### Assignment
Please transcribe the data below exactly. Leave the pictures out.

(Rendered images with source text)
————

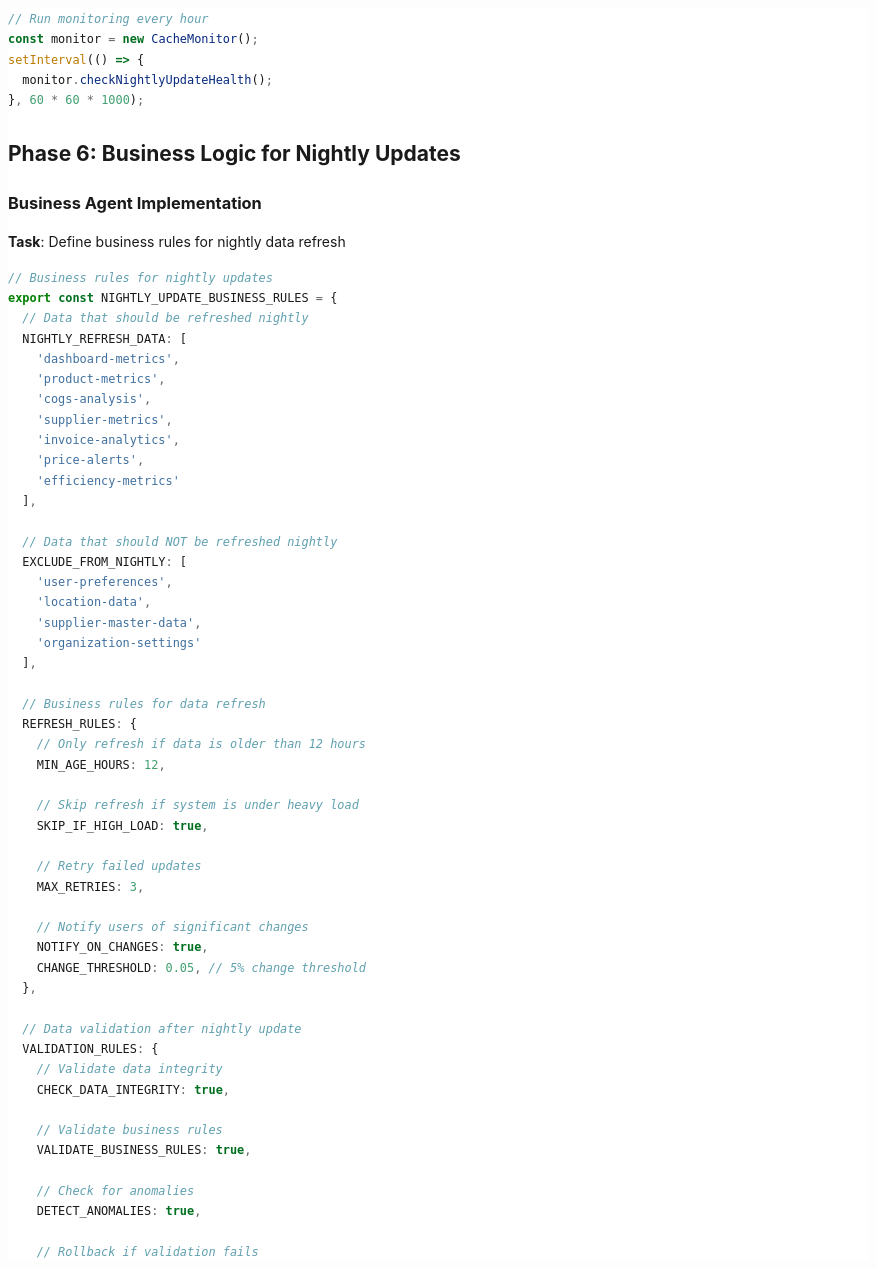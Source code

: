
 ```typescript
// Run monitoring every hour
const monitor = new CacheMonitor();
setInterval(() => {
  monitor.checkNightlyUpdateHealth();
}, 60 * 60 * 1000);
```

## Phase 6: Business Logic for Nightly Updates

### Business Agent Implementation

**Task**: Define business rules for nightly data refresh

```typescript
// Business rules for nightly updates
export const NIGHTLY_UPDATE_BUSINESS_RULES = {
  // Data that should be refreshed nightly
  NIGHTLY_REFRESH_DATA: [
    'dashboard-metrics',
    'product-metrics',
    'cogs-analysis',
    'supplier-metrics',
    'invoice-analytics',
    'price-alerts',
    'efficiency-metrics'
  ],
  
  // Data that should NOT be refreshed nightly
  EXCLUDE_FROM_NIGHTLY: [
    'user-preferences',
    'location-data',
    'supplier-master-data',
    'organization-settings'
  ],
  
  // Business rules for data refresh
  REFRESH_RULES: {
    // Only refresh if data is older than 12 hours
    MIN_AGE_HOURS: 12,
    
    // Skip refresh if system is under heavy load
    SKIP_IF_HIGH_LOAD: true,
    
    // Retry failed updates
    MAX_RETRIES: 3,
    
    // Notify users of significant changes
    NOTIFY_ON_CHANGES: true,
    CHANGE_THRESHOLD: 0.05, // 5% change threshold
  },
  
  // Data validation after nightly update
  VALIDATION_RULES: {
    // Validate data integrity
    CHECK_DATA_INTEGRITY: true,
    
    // Validate business rules
    VALIDATE_BUSINESS_RULES: true,
    
    // Check for anomalies
    DETECT_ANOMALIES: true,
    
    // Rollback if validation fails
```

————

### Written answer
Source code

:
 ```typescript
// Run monitoring every hour
const monitor = new CacheMonitor();
setInterval(() => {
  monitor.checkNightlyUpdateHealth();
}, 60 * 60 * 1000);
```

## Phase 6: Business Logic for Nightly Updates

### Business Agent Implementation

**Task**: Define business rules for nightly data refresh

```typescript
// Business rules for nightly updates
export const NIGHTLY_UPDATE_BUSINESS_RULES = {
  // Data that should be refreshed nightly
  NIGHTLY_REFRESH_DATA: [
    'dashboard-metrics',
    'product-metrics',
    'cogs-analysis',
    'supplier-metrics',
    'invoice-analytics',
    'price-alerts',
    'efficiency-metrics'
  ],
  
  // Data that should NOT be refreshed nightly
  EXCLUDE_FROM_NIGHTLY: [
    'user-preferences',
    'location-data',
    'supplier-master-data',
    'organization-settings'
  ],
  
  // Business rules for data refresh
  REFRESH_RULES: {
    // Only refresh if data is older than 12 hours
    MIN_AGE_HOURS: 12,
    
    // Skip refresh if system is under heavy load
    SKIP_IF_HIGH_LOAD: true,
    
    // Retry failed updates
    MAX_RETRIES: 3,
    
    // Notify users of significant changes
    NOTIFY_ON_CHANGES: true,
    CHANGE_THRESHOLD: 0.05, // 5% change threshold
  },
  
  // Data validation after nightly update
  VALIDATION_RULES: {
    // Validate data integrity
    CHECK_DATA_INTEGRITY: true,
    
    // Validate business rules
    VALIDATE_BUSINESS_RULES: true,
    
    // Check for anomalies
    DETECT_ANOMALIES: true,
    
    // Rollback if validation fails
```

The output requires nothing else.